CHAPTER XXVII
The trapped wolf bared his fangs and swore,
“But set me this time free,
And I will hunt thee never more!
By ear and eye and jungle law,
I'll starve—I'll faint—I'll die before
I bury tooth in thee!”
WHILE Alwa raged alone, and while Mahommed Gunga talked to Cunningham in a rock-room near at hand, Rosemary McClean saw fit to take a hand in history. It was not her temperament to sit quite idle while others shaped her destiny; nor was she given to mere brooding over wrongs. When a wrong was being done that she could alter or alleviate it was her way to tackle it at once without asking for permission or advice.
From where her chair was placed under the long veranda she could see the passage in the rock that led to Jaimihr's cell. She saw his captors take him up the passage; she heard the door clang shut on him, and she saw the men come back again. She heard them laugh, too, and she overheard a few words of a jest that seemed the reason for the laughter.
In Rajputana, as in other portions of the East, men laugh with meaning as a rule, and seldom from mere amusement. Included in the laugh there usually lies more than a hint of threat, or hate, or cruelty. And, in partial confirmation of the jest she unintentionally overheard, she saw no servant go to the chuckling spring to fill a water-jar. She recalled that Jaimihr only sipped as much as he could dip up in the hollow of his hand, and that physical exertion and suffering of the sort that he had undergone produces prodigious thirst in that hot, dry atmosphere.
She waited until dark for Cunninham, growing momentarily more restless. She recalled that she was a guest of Alwa's, and as such not free to interfere with his arrangements or to suggest insinuations anent his treatment of prisoners. She recalled the pride of all Rajputs, and its accompanying corollary of insolence when offended. There would come no good—she knew—from asking anybody whether Jaimihr was allowed to drink or not.
Cunningham, with that middle-aged air of authority laid over the fire and ability of youth, would be able, no doubt, to enforce his wishes in the matter after finding out the truth about it. But Cunningham did not come; and she remembered from a short experience of her own what thirst was.
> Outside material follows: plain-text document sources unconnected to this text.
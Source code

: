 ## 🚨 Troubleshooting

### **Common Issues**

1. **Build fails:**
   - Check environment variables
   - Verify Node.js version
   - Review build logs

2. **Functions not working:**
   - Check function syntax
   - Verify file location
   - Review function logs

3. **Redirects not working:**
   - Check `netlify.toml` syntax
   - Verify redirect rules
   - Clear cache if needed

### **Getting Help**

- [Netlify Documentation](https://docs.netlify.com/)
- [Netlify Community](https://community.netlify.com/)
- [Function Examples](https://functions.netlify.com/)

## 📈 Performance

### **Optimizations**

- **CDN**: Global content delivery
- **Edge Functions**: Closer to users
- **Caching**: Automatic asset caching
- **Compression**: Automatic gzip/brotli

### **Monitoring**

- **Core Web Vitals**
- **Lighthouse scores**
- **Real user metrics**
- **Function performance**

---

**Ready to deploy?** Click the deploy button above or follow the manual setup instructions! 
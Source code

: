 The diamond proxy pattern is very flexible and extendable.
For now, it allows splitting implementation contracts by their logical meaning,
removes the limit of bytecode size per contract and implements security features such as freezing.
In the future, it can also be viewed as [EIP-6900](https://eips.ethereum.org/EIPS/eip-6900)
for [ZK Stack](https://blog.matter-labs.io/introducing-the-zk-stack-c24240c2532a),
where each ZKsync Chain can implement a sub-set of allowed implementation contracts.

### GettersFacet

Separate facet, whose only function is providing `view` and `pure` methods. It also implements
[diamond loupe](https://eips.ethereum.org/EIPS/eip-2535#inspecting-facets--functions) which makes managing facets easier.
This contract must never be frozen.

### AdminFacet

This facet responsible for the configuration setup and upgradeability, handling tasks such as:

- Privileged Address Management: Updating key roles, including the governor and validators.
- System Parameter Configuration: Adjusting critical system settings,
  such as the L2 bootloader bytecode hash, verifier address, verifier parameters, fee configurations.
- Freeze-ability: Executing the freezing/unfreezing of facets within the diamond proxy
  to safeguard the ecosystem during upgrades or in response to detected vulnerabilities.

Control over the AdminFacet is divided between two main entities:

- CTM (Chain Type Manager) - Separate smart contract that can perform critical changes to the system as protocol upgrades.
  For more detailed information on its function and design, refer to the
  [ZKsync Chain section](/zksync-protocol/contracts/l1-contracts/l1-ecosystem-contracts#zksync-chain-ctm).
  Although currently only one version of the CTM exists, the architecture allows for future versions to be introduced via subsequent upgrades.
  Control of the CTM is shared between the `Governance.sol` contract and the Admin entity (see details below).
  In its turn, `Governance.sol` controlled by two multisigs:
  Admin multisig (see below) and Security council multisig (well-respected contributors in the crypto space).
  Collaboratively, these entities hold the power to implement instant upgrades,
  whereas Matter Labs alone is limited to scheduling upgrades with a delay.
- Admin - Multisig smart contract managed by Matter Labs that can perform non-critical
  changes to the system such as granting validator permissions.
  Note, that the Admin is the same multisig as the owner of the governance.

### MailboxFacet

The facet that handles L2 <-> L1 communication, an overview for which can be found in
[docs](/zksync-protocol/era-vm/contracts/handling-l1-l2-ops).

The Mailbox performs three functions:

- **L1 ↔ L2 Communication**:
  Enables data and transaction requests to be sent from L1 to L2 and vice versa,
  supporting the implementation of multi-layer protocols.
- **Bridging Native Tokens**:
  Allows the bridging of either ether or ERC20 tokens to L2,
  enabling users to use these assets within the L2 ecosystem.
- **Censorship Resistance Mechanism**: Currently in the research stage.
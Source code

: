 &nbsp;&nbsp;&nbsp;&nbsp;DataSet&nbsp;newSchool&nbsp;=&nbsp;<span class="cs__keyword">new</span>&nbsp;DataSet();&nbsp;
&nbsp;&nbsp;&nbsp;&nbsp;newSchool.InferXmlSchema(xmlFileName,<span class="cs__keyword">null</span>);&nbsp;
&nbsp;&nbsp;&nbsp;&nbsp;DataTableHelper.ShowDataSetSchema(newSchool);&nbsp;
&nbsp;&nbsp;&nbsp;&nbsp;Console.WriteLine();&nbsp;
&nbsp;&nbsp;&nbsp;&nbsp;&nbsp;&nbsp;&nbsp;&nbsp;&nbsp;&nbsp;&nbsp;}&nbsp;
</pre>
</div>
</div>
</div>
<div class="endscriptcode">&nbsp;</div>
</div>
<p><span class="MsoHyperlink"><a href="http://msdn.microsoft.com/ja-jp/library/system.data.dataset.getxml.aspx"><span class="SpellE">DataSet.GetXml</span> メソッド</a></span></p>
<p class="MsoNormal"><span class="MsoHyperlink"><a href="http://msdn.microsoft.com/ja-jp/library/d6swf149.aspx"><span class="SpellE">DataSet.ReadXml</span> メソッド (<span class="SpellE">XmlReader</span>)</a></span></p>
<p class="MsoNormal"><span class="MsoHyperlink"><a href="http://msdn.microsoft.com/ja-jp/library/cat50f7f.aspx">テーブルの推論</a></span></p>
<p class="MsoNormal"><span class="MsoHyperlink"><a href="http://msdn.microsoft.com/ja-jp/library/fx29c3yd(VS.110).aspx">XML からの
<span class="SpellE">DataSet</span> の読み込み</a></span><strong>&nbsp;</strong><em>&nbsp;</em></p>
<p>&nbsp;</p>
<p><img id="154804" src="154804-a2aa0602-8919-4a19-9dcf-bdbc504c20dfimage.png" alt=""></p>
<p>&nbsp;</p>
The men-at-arms were all on the ramparts now, watching the leaderless cavalry on the plain. They had even left the cell door unguarded, for it was held shut by a heavy beam that could not be reached from the inside; and they were all too few, even all of them together, to hold that rock against eight hundred. It was characteristic, though, and Eastern of the East, that they should omit to padlock the big beam. It pivoted at its centre on a big bronze pin, and even a child could move it from the outside; it was only from the inside that it was uncontrollable. From inside one could have jerked at the door for a week and the big beam would have lain still and efficient in its niche in the rock-wall; but a little pressure underneath one end would send it swinging in an arc until it hung bolt upright. Then the same child who had pushed it up could have swung the teak door wide.
Rosemary, growing momentarily thirstier herself as she thought of the probable torture of the prisoner, walked down to the spring and filled a dipper, as she had done half a dozen times a day since she first arrived. She had carried almost all her own and her father's water, for Joanna was generally sleeping somewhere out of view, and no other body-servant had been provided for her. There was a fairly big brass pitcher by the spring. She filled it. Nobody noticed her.